As a future-oriented discipline, CI necessarily works with a broader mix of art and science than does market research. To achieve such a forward-looking perspective, experts in CI make use of scenario planning, early warning system, win/loss analysis, business war gaming and so forth. The basis of CI techniques and the source of its value lies in the analysis undertaken to identify future-oriented events. CI analysis transforms today’s data points into insight about what is, in essence, the unknowable future.

Competitive Intelligence-Market Research Overlap

Source: http://www.pharmexec.com/pairing

The Evolution of Competitive Intelligence to Competitive Strategy

It is important to move beyond the realms of either/or and instead work towards recognizing the value of combined MR and CI efforts.  It is only through these joint disciplines that one can address “the hypercompetitive nature of most industries,”. Market Research may be a step, but competitive intelligence is the must step towards understanding the external environment to build a robust competitive strategy that withstands disruption, differentiates in the market and solidifies unique offerings that customers are willing to pay for.

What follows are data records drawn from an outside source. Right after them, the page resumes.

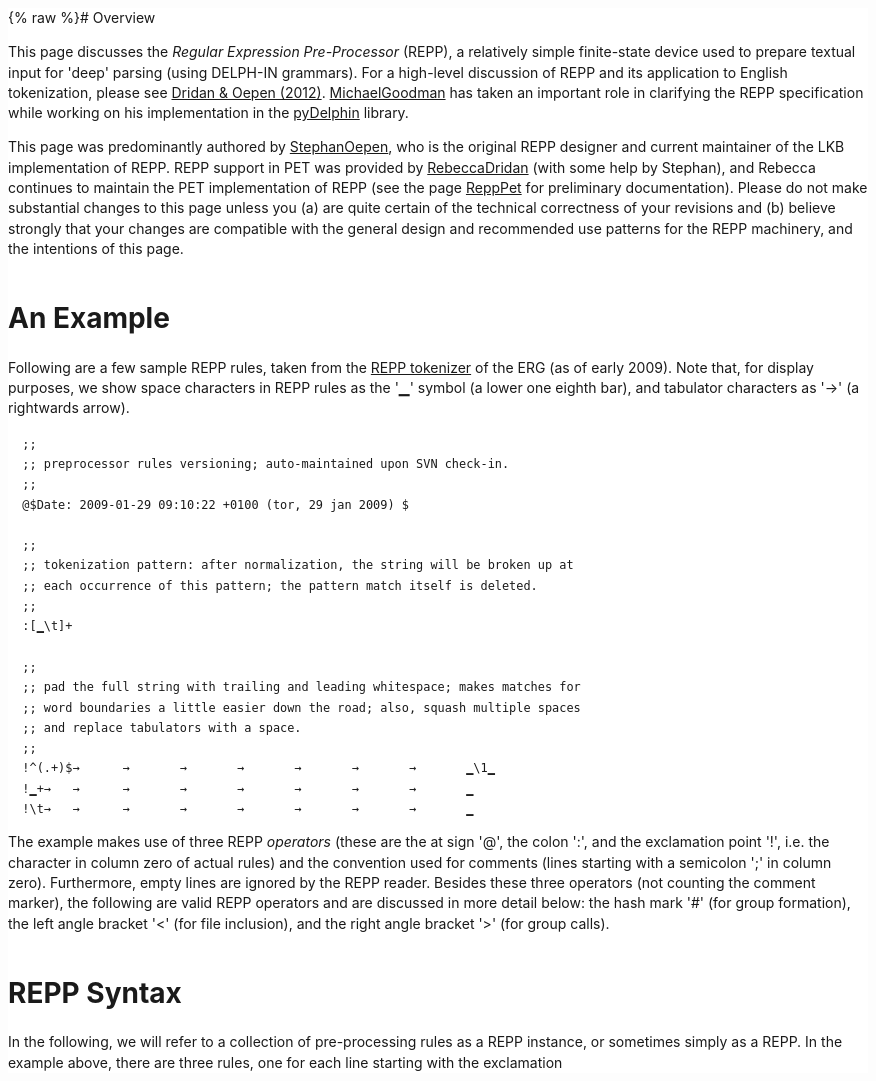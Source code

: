 {% raw %}# Overview

This page discusses the *Regular Expression Pre-Processor* (REPP), a
relatively simple finite-state device used to prepare textual input for
'deep' parsing (using DELPH-IN grammars). For a high-level discussion of
REPP and its application to English tokenization, please see [Dridan &
Oepen (2012)](http://aclweb.org/anthology/P/P12/P12-2074.pdf).
[MichaelGoodman](MichaelGoodman) has taken an important role in
clarifying the REPP specification while working on his implementation in
the [pyDelphin](https://pypi.org/project/PyDelphin/) library.

This page was predominantly authored by [StephanOepen](StephanOepen),
who is the original REPP designer and current maintainer of the LKB
implementation of REPP. REPP support in PET was provided by
[RebeccaDridan](RebeccaDridan) (with some help by Stephan), and Rebecca
continues to maintain the PET implementation of REPP (see the page
[ReppPet](ReppPet) for preliminary documentation). Please do not make
substantial changes to this page unless you (a) are quite certain of the
technical correctness of your revisions and (b) believe strongly that
your changes are compatible with the general design and recommended use
patterns for the REPP machinery, and the intentions of this page.

# An Example

Following are a few sample REPP rules, taken from the [REPP
tokenizer](http://svn.delph-in.net/erg/tags/0902/tokenizer.rpp) of the
ERG (as of early 2009). Note that, for display purposes, we show space
characters in REPP rules as the '▁' symbol (a lower one eighth bar), and
tabulator characters as '→' (a rightwards arrow).

      ;;
      ;; preprocessor rules versioning; auto-maintained upon SVN check-in.
      ;; 
      @$Date: 2009-01-29 09:10:22 +0100 (tor, 29 jan 2009) $
    
      ;;
      ;; tokenization pattern: after normalization, the string will be broken up at
      ;; each occurrence of this pattern; the pattern match itself is deleted.
      ;;
      :[▁\t]+
    
      ;;
      ;; pad the full string with trailing and leading whitespace; makes matches for
      ;; word boundaries a little easier down the road; also, squash multiple spaces
      ;; and replace tabulators with a space.
      ;;
      !^(.+)$→      →       →       →       →       →       →       ▁\1▁
      !▁+→   →      →       →       →       →       →       →       ▁
      !\t→   →      →       →       →       →       →       →       ▁

The example makes use of three REPP *operators* (these are the at sign
'@', the colon ':', and the exclamation point '!', i.e. the character in
column zero of actual rules) and the convention used for comments (lines
starting with a semicolon ';' in column zero). Furthermore, empty lines
are ignored by the REPP reader. Besides these three operators (not
counting the comment marker), the following are valid REPP operators and
are discussed in more detail below: the hash mark '\#' (for group
formation), the left angle bracket '&lt;' (for file inclusion), and the
right angle bracket '&gt;' (for group calls).

# REPP Syntax

In the following, we will refer to a collection of pre-processing rules
as a REPP instance, or sometimes simply as a REPP. In the example above,
there are three rules, one for each line starting with the exclamation
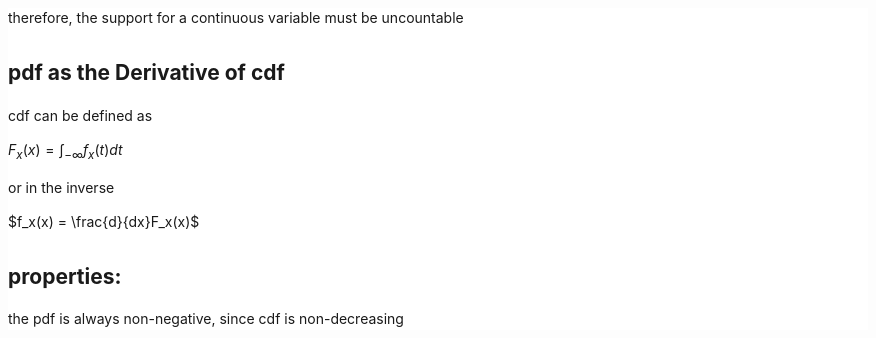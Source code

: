 







therefore, the support for a continuous variable must be uncountable









## pdf as the Derivative of cdf









cdf can be defined as









$F_x(x) = \int_{-\infty}f_x(t)dt$









or in the inverse









$f_x(x) = \frac{d}{dx}F_x(x)$









## properties:









the pdf is always non-negative, since cdf is non-decreasing


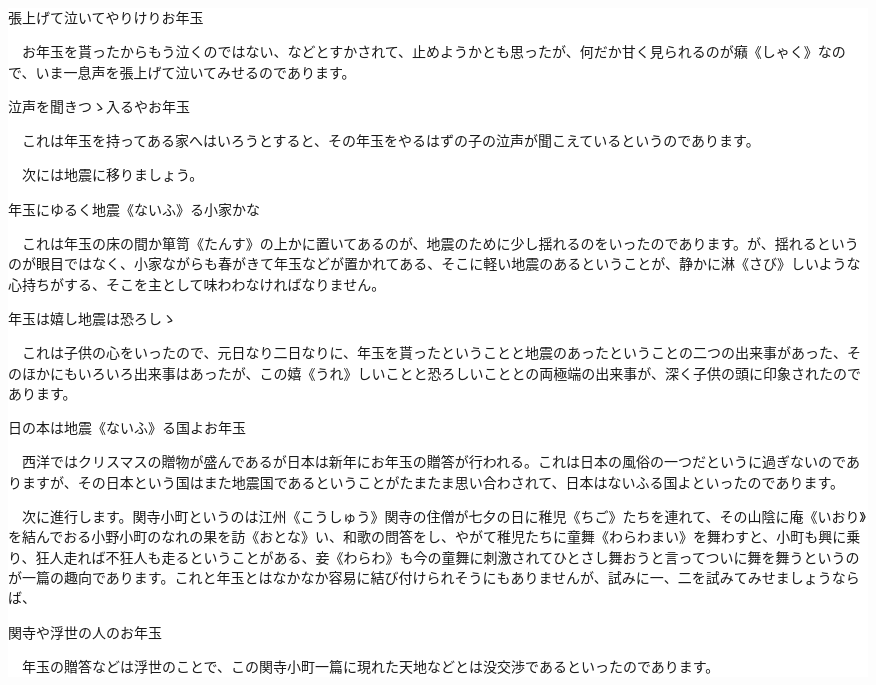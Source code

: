 


張上げて泣いてやりけりお年玉





　お年玉を貰ったからもう泣くのではない、などとすかされて、止めようかとも思ったが、何だか甘く見られるのが癪《しゃく》なので、いま一息声を張上げて泣いてみせるのであります。




泣声を聞きつゝ入るやお年玉





　これは年玉を持ってある家へはいろうとすると、その年玉をやるはずの子の泣声が聞こえているというのであります。

　次には地震に移りましょう。




年玉にゆるく地震《ないふ》る小家かな





　これは年玉の床の間か箪笥《たんす》の上かに置いてあるのが、地震のために少し揺れるのをいったのであります。が、揺れるというのが眼目ではなく、小家ながらも春がきて年玉などが置かれてある、そこに軽い地震のあるということが、静かに淋《さび》しいような心持ちがする、そこを主として味わわなければなりません。




年玉は嬉し地震は恐ろしゝ





　これは子供の心をいったので、元日なり二日なりに、年玉を貰ったということと地震のあったということの二つの出来事があった、そのほかにもいろいろ出来事はあったが、この嬉《うれ》しいことと恐ろしいこととの両極端の出来事が、深く子供の頭に印象されたのであります。




日の本は地震《ないふ》る国よお年玉





　西洋ではクリスマスの贈物が盛んであるが日本は新年にお年玉の贈答が行われる。これは日本の風俗の一つだというに過ぎないのでありますが、その日本という国はまた地震国であるということがたまたま思い合わされて、日本はないふる国よといったのであります。

　次に進行します。関寺小町というのは江州《こうしゅう》関寺の住僧が七夕の日に稚児《ちご》たちを連れて、その山陰に庵《いおり》を結んでおる小野小町のなれの果を訪《おとな》い、和歌の問答をし、やがて稚児たちに童舞《わらわまい》を舞わすと、小町も興に乗り、狂人走れば不狂人も走るということがある、妾《わらわ》も今の童舞に刺激されてひとさし舞おうと言ってついに舞を舞うというのが一篇の趣向であります。これと年玉とはなかなか容易に結び付けられそうにもありませんが、試みに一、二を試みてみせましょうならば、




関寺や浮世の人のお年玉





　年玉の贈答などは浮世のことで、この関寺小町一篇に現れた天地などとは没交渉であるといったのであります。


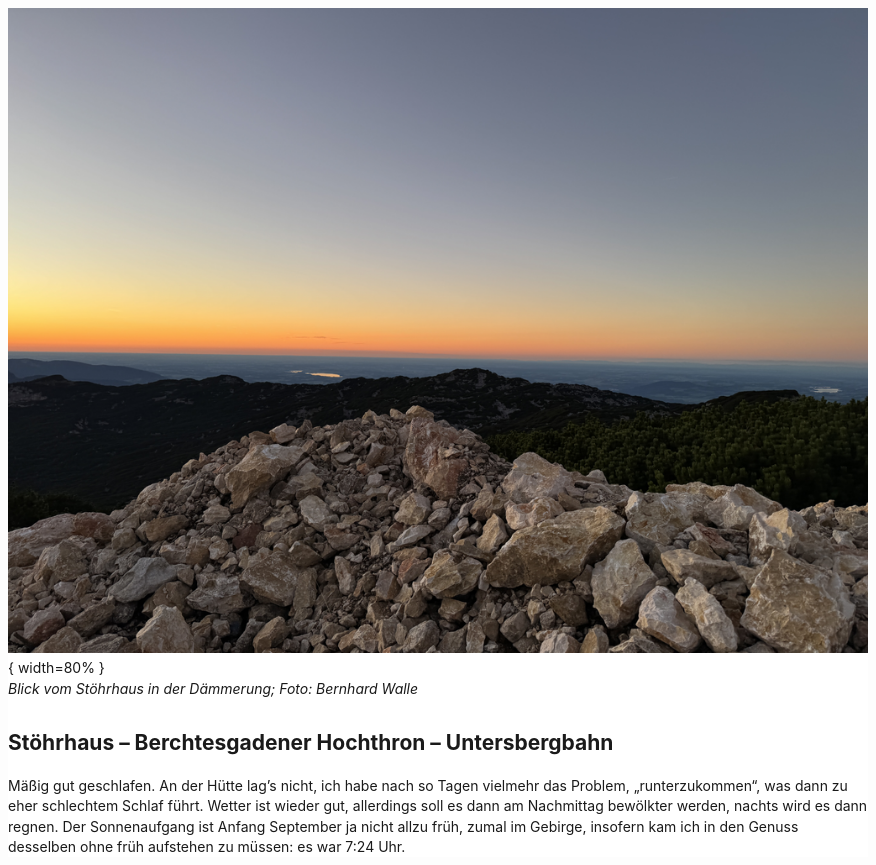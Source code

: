 ![alt text](<images/25-08-31 19-56-17 8588.jpg>){ width=80% } \
_Blick vom Stöhrhaus in der Dämmerung; Foto: Bernhard Walle_

## Stöhrhaus – Berchtesgadener Hochthron – Untersbergbahn

Mäßig gut geschlafen. An der Hütte lag’s nicht, ich habe nach so Tagen vielmehr das Problem, „runterzukommen“, was dann zu eher schlechtem Schlaf führt. Wetter ist wieder gut, allerdings soll es dann am Nachmittag bewölkter werden, nachts wird es dann regnen. Der Sonnenaufgang ist Anfang September ja nicht allzu früh, zumal im Gebirge, insofern kam ich in den Genuss desselben ohne früh aufstehen zu müssen: es war 7:24 Uhr.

Competitive Intelligence is a necessary extension of market research and serve as the critical element for informing decisions towards achieving a strategic goal and competing in your industry. To illustrate this, let’s consider the matrix below which highlights a few common business challenges that any leader in any industry is most likely to come across and how MR and CI help in solving those:

 

MR – Current Focused CI – Future Focused
Failing Product Identify issues with the product and current consumer perceptions compared to perceptions tracked over the years. Assess the success of alternate products and unmet needs in the market, capture competitors’ go-to-market plans, identify external factors that impact this product’s market presence and stress test probable solutions to combat this challenge.
Stagnant Growth Capture economic data over the years, evaluate current industry dynamics, log publicly available data about competitors. Capture data on competitors, analyze the potential of emerging markets, identify partnerships or M&A prospects, develop contingencies and conduct a win/loss assessment for growth opportunities.
Obsolete Technology Study current company operations and technology, collect all probable technology developments in the market and track how technology has evolved over years. Interview industry experts for their opinions, discover what upgrades competitors have already employed or are scheduled to employ, benchmark best practices, understand technologies in the context of your business.
New Entrant/Disruptive Start-up Research about the new company based upon publicly available information. Prevent being blindsided by an irreversible market shift with early warning detection and monitoring. Develop and execute, counter-strategies and conduct gap-analysis for how you can do it better

 

The Combination of Disciplines Creates Differentiating Strategies

For any of the four challenges described above, when a company combines its current-focused data with future-oriented intelligence, it is better positioned to effectively execute its market strategies and achieve its goals. Advancements in technology have increased the availability of data, which in turn makes it harder to process the vast information into actionable strategies. The upside—more opportunity for executives to develop a more refined corporate strategy, with more levers to pull and more ways to make a winning decision. Combine that with a competitive strategy that accounts for past trends, explores the current internal and external factors and plans by looking ahead, then you’ve found the recipe to compete in the disruptive market.